GOAL OF THE EXERCISE ▸ Each line below must be set down exactly as it stands.

===== SUPPLIED RECORDS =====

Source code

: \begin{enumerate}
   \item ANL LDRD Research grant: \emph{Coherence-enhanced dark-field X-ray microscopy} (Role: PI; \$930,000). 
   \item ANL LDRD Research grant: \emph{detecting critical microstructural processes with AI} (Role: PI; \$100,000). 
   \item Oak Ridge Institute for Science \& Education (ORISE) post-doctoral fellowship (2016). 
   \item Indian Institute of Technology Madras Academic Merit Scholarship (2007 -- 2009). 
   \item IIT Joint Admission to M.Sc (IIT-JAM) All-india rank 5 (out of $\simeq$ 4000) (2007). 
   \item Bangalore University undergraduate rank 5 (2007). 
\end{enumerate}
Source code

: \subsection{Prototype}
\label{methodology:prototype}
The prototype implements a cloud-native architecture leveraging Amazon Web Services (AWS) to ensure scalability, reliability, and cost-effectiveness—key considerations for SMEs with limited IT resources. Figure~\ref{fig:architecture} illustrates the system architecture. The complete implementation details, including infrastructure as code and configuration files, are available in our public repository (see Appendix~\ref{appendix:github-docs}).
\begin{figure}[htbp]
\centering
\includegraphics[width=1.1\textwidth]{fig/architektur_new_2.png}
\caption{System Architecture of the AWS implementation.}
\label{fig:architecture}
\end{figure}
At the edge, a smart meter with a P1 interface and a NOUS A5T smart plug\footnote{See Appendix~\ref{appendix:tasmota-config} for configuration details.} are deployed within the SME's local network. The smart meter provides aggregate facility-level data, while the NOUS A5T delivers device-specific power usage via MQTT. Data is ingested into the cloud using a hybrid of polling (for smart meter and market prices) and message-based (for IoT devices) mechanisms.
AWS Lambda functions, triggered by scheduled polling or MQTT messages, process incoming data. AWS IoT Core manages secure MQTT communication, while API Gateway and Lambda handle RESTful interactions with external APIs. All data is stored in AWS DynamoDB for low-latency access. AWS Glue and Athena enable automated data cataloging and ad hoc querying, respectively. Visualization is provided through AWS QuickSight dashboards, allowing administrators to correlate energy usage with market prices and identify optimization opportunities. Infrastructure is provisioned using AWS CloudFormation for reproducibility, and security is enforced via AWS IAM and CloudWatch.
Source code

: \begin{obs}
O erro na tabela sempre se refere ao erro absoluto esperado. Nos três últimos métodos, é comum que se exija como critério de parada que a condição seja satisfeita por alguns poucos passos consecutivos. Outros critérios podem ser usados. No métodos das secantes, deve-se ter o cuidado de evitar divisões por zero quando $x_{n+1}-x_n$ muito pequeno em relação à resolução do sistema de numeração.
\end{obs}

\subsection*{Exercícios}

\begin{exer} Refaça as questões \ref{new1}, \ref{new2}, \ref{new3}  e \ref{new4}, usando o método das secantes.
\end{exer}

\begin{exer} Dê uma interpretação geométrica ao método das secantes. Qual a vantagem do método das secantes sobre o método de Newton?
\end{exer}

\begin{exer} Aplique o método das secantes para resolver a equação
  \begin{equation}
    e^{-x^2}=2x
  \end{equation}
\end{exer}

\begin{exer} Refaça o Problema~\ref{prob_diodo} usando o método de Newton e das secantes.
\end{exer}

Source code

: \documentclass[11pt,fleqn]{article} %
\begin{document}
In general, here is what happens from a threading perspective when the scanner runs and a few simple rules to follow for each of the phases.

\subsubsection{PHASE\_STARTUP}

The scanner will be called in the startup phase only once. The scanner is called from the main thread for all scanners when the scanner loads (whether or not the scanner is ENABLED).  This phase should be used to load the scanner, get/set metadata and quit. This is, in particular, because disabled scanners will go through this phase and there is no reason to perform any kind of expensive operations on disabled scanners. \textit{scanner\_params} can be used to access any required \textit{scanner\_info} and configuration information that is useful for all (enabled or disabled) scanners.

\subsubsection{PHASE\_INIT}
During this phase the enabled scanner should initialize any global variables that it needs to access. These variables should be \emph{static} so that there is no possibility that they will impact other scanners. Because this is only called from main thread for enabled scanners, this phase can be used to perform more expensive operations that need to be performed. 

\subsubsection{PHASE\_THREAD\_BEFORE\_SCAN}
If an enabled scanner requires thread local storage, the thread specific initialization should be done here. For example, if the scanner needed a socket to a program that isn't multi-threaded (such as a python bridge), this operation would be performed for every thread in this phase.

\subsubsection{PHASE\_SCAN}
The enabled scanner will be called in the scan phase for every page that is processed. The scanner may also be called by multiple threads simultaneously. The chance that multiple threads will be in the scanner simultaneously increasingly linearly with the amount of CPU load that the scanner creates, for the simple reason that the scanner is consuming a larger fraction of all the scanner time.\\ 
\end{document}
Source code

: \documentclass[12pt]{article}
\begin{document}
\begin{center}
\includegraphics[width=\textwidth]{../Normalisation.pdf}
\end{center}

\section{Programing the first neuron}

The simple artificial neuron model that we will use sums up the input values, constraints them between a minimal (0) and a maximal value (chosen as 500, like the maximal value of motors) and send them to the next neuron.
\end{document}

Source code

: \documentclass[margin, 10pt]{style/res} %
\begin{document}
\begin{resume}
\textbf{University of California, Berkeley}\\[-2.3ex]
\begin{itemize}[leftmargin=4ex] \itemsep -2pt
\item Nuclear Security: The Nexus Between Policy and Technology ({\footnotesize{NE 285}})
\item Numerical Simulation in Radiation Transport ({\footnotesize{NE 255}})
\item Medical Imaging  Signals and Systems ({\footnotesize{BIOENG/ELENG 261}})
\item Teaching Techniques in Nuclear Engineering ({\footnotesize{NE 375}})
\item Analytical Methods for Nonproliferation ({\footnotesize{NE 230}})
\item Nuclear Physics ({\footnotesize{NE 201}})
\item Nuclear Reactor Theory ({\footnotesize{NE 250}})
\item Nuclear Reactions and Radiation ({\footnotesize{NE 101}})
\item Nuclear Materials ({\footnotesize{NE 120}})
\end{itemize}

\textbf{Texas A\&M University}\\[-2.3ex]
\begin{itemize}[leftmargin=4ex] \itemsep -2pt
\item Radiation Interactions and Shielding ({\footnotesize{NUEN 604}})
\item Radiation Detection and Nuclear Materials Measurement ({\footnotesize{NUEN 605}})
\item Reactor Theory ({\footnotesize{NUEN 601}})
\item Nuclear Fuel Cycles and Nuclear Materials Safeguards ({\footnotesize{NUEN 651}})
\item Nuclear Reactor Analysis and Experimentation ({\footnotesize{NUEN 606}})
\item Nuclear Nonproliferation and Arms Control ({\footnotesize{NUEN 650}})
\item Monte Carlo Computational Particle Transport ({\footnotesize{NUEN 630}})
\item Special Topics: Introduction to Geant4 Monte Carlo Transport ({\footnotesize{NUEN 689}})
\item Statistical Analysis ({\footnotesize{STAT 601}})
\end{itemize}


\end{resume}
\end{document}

=====

RESPONSE BELOW ▸
Source code

: \begin{enumerate}
   \item ANL LDRD Research grant: \emph{Coherence-enhanced dark-field X-ray microscopy} (Role: PI; \$930,000). 
   \item ANL LDRD Research grant: \emph{detecting critical microstructural processes with AI} (Role: PI; \$100,000). 
   \item Oak Ridge Institute for Science \& Education (ORISE) post-doctoral fellowship (2016). 
   \item Indian Institute of Technology Madras Academic Merit Scholarship (2007 -- 2009). 
   \item IIT Joint Admission to M.Sc (IIT-JAM) All-india rank 5 (out of $\simeq$ 4000) (2007). 
   \item Bangalore University undergraduate rank 5 (2007). 
\end{enumerate}
Source code

: \subsection{Prototype}
\label{methodology:prototype}
The prototype implements a cloud-native architecture leveraging Amazon Web Services (AWS) to ensure scalability, reliability, and cost-effectiveness—key considerations for SMEs with limited IT resources. Figure~\ref{fig:architecture} illustrates the system architecture. The complete implementation details, including infrastructure as code and configuration files, are available in our public repository (see Appendix~\ref{appendix:github-docs}).
\begin{figure}[htbp]
\centering
\includegraphics[width=1.1\textwidth]{fig/architektur_new_2.png}
\caption{System Architecture of the AWS implementation.}
\label{fig:architecture}
\end{figure}
At the edge, a smart meter with a P1 interface and a NOUS A5T smart plug\footnote{See Appendix~\ref{appendix:tasmota-config} for configuration details.} are deployed within the SME's local network. The smart meter provides aggregate facility-level data, while the NOUS A5T delivers device-specific power usage via MQTT. Data is ingested into the cloud using a hybrid of polling (for smart meter and market prices) and message-based (for IoT devices) mechanisms.
AWS Lambda functions, triggered by scheduled polling or MQTT messages, process incoming data. AWS IoT Core manages secure MQTT communication, while API Gateway and Lambda handle RESTful interactions with external APIs. All data is stored in AWS DynamoDB for low-latency access. AWS Glue and Athena enable automated data cataloging and ad hoc querying, respectively. Visualization is provided through AWS QuickSight dashboards, allowing administrators to correlate energy usage with market prices and identify optimization opportunities. Infrastructure is provisioned using AWS CloudFormation for reproducibility, and security is enforced via AWS IAM and CloudWatch.
Source code

: \begin{obs}
O erro na tabela sempre se refere ao erro absoluto esperado. Nos três últimos métodos, é comum que se exija como critério de parada que a condição seja satisfeita por alguns poucos passos consecutivos. Outros critérios podem ser usados. No métodos das secantes, deve-se ter o cuidado de evitar divisões por zero quando $x_{n+1}-x_n$ muito pequeno em relação à resolução do sistema de numeração.
\end{obs}

\subsection*{Exercícios}

\begin{exer} Refaça as questões \ref{new1}, \ref{new2}, \ref{new3}  e \ref{new4}, usando o método das secantes.
\end{exer}

\begin{exer} Dê uma interpretação geométrica ao método das secantes. Qual a vantagem do método das secantes sobre o método de Newton?
\end{exer}

\begin{exer} Aplique o método das secantes para resolver a equação
  \begin{equation}
    e^{-x^2}=2x
  \end{equation}
\end{exer}

\begin{exer} Refaça o Problema~\ref{prob_diodo} usando o método de Newton e das secantes.
\end{exer}

Source code

: \documentclass[11pt,fleqn]{article} %
\begin{document}
In general, here is what happens from a threading perspective when the scanner runs and a few simple rules to follow for each of the phases.

\subsubsection{PHASE\_STARTUP}

The scanner will be called in the startup phase only once. The scanner is called from the main thread for all scanners when the scanner loads (whether or not the scanner is ENABLED).  This phase should be used to load the scanner, get/set metadata and quit. This is, in particular, because disabled scanners will go through this phase and there is no reason to perform any kind of expensive operations on disabled scanners. \textit{scanner\_params} can be used to access any required \textit{scanner\_info} and configuration information that is useful for all (enabled or disabled) scanners.

\subsubsection{PHASE\_INIT}
During this phase the enabled scanner should initialize any global variables that it needs to access. These variables should be \emph{static} so that there is no possibility that they will impact other scanners. Because this is only called from main thread for enabled scanners, this phase can be used to perform more expensive operations that need to be performed. 

\subsubsection{PHASE\_THREAD\_BEFORE\_SCAN}
If an enabled scanner requires thread local storage, the thread specific initialization should be done here. For example, if the scanner needed a socket to a program that isn't multi-threaded (such as a python bridge), this operation would be performed for every thread in this phase.

\subsubsection{PHASE\_SCAN}
The enabled scanner will be called in the scan phase for every page that is processed. The scanner may also be called by multiple threads simultaneously. The chance that multiple threads will be in the scanner simultaneously increasingly linearly with the amount of CPU load that the scanner creates, for the simple reason that the scanner is consuming a larger fraction of all the scanner time.\\ 
\end{document}
Source code

: \documentclass[12pt]{article}
\begin{document}
\begin{center}
\includegraphics[width=\textwidth]{../Normalisation.pdf}
\end{center}

\section{Programing the first neuron}

The simple artificial neuron model that we will use sums up the input values, constraints them between a minimal (0) and a maximal value (chosen as 500, like the maximal value of motors) and send them to the next neuron.
\end{document}

Source code

: \documentclass[margin, 10pt]{style/res} %
\begin{document}
\begin{resume}
\textbf{University of California, Berkeley}\\[-2.3ex]
\begin{itemize}[leftmargin=4ex] \itemsep -2pt
\item Nuclear Security: The Nexus Between Policy and Technology ({\footnotesize{NE 285}})
\item Numerical Simulation in Radiation Transport ({\footnotesize{NE 255}})
\item Medical Imaging  Signals and Systems ({\footnotesize{BIOENG/ELENG 261}})
\item Teaching Techniques in Nuclear Engineering ({\footnotesize{NE 375}})
\item Analytical Methods for Nonproliferation ({\footnotesize{NE 230}})
\item Nuclear Physics ({\footnotesize{NE 201}})
\item Nuclear Reactor Theory ({\footnotesize{NE 250}})
\item Nuclear Reactions and Radiation ({\footnotesize{NE 101}})
\item Nuclear Materials ({\footnotesize{NE 120}})
\end{itemize}

\textbf{Texas A\&M University}\\[-2.3ex]
\begin{itemize}[leftmargin=4ex] \itemsep -2pt
\item Radiation Interactions and Shielding ({\footnotesize{NUEN 604}})
\item Radiation Detection and Nuclear Materials Measurement ({\footnotesize{NUEN 605}})
\item Reactor Theory ({\footnotesize{NUEN 601}})
\item Nuclear Fuel Cycles and Nuclear Materials Safeguards ({\footnotesize{NUEN 651}})
\item Nuclear Reactor Analysis and Experimentation ({\footnotesize{NUEN 606}})
\item Nuclear Nonproliferation and Arms Control ({\footnotesize{NUEN 650}})
\item Monte Carlo Computational Particle Transport ({\footnotesize{NUEN 630}})
\item Special Topics: Introduction to Geant4 Monte Carlo Transport ({\footnotesize{NUEN 689}})
\item Statistical Analysis ({\footnotesize{STAT 601}})
\end{itemize}


\end{resume}
\end{document}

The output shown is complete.